私は、これまでにエルベが口にしてきた言葉を思い出しては再現する。
「『オレの名前はエルベ』」
「おれの、なまえ、は、えるべ…」
「『ヌビアの記憶を引き継いでいる、だけど、あんまり意味があるとは思ってねぇよ』」
「ヌビアのきおくをひきついでいる、だ、けど、あんまりいみがあとは、思っ……て、ねぇ、よ」
傍から見れば、なかなか滑稽だろう。
私が砕けた言葉遣いをしているという意味でも、同じ言葉をエルベが必死に繰り返しているという意味でも。しかし、間違いなく、この行動をしている間に、エルベは『エルベ』になっていく。
「『オレ、またフマナ博士に呼ばれちまったよ。あれ、好きじゃねぇんだよなぁ』」
「オレ、またフマナ博士に呼ばれちまったよ。あれ、好きじゃねぇんだよなぁ」
「実際、どうだった。今日の実験は」
「……たまったもんじゃねぇよ。オレはヌビアそのものじゃねぇっつうの」
エルベは、そう言って微笑んだ。どこか上の空な無表情だったところから、年齢よりも少し幼い笑顔に変わる。
私達のその様子を見て、フマナ博士は安堵したように息をついた。
「助かりました、ハンザくん。ありがとう」
「……エルベが苦しんでいるのは、私としても心苦しいですから」
普通なら、謝辞を述べられたことに何らかの応えを示すべきだろう。だが、本心がそれを拒んだ。

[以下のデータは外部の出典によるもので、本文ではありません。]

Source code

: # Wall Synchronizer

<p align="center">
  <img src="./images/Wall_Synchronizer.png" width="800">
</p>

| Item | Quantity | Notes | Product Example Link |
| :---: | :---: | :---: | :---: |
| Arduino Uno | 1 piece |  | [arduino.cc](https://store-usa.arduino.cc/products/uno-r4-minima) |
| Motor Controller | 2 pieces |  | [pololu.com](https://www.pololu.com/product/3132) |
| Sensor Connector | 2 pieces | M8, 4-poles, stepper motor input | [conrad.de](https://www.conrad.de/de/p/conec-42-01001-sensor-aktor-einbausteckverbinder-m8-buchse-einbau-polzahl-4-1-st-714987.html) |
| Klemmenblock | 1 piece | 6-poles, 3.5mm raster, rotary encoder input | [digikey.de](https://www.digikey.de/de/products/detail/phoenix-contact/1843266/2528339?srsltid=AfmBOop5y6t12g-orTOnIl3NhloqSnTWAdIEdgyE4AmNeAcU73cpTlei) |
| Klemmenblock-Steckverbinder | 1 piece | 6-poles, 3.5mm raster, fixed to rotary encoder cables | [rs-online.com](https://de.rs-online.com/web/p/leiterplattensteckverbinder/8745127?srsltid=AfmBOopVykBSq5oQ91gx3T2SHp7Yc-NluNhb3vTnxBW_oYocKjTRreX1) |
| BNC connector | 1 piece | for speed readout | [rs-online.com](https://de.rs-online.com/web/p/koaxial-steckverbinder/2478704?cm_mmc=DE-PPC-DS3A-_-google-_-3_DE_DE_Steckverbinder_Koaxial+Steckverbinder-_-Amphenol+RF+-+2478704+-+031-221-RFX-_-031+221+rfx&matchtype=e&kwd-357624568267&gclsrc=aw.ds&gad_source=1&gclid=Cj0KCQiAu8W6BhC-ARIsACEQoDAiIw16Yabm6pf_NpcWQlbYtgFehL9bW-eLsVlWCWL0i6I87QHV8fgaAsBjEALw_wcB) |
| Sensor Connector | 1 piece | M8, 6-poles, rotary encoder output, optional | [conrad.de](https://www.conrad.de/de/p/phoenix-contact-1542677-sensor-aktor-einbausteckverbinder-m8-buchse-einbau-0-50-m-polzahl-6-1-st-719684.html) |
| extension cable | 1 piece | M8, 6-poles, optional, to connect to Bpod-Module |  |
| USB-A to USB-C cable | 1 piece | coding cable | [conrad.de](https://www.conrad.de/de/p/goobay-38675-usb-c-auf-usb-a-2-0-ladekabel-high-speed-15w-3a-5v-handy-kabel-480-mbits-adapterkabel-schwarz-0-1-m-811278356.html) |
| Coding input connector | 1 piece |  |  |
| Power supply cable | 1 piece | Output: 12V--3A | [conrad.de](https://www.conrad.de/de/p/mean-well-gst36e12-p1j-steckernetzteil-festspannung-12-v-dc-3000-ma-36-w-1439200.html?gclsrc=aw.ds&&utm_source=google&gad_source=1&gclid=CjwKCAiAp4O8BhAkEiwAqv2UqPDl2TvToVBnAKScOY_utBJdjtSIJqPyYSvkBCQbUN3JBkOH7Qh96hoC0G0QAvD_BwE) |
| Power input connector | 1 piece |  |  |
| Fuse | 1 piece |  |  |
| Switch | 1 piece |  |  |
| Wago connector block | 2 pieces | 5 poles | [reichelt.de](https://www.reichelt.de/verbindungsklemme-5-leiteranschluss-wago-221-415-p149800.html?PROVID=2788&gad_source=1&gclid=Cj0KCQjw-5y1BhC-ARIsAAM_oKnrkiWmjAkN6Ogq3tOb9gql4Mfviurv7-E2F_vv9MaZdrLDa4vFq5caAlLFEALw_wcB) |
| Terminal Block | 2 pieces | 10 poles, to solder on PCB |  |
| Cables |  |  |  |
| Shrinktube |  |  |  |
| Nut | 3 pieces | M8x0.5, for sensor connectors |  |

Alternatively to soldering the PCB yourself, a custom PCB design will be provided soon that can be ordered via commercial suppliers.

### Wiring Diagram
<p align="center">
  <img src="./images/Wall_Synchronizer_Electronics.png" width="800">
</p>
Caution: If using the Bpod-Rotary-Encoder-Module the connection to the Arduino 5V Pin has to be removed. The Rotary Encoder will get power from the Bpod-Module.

フマナ博士は、私達のその様子を見ながら、静かに続けた。
「……今日の実験で、ヌビアの行動とその感情についてのデータを取ることができました。できれば、近いうちにまたデータを取りたいのですが……」
伺うようなフマナ博士の声色。エルベの方をちら、と見やると、少し眉間に皺を寄せて、辛そうな息を吐いていた。胸の奥が痛む心地がするが、しかし、『記憶力』である私には手助けをすることはかなわない。
エルベは、しばらくの間の後、観念したように呟く。
「……分かりましたよ。でも、明日は嫌です。2日も立て続けにこんな目に遭ってんじゃ、いつか……」
そこでエルベは言葉を濁した。
────いつか、オレがオレでなくなりそうな気がする。
────いつか、壊れてしまいそうな気がする。
エルベなら、どんな言葉を続けるだろう。予想しても、エルベはそれ以上言葉を続けなかった。
フマナ博士も、エルベの苦悩そのものを分かっていないわけではないらしく、申し訳無さそうに声のトーンを下げた。
「……申し訳無いです。……よりにもよって、一番年若い君に、こんな苦痛を与えるなんて……」
「……いいです、別に」
どこか諦めたようにエルベは応えた。
「それに、年若い、って言ったって。実質、他のヌビアの子より、気持ちの上では35歳は上、でしょう」
ヌビアの享年を交えたその言葉は、シニカルな色を帯びている。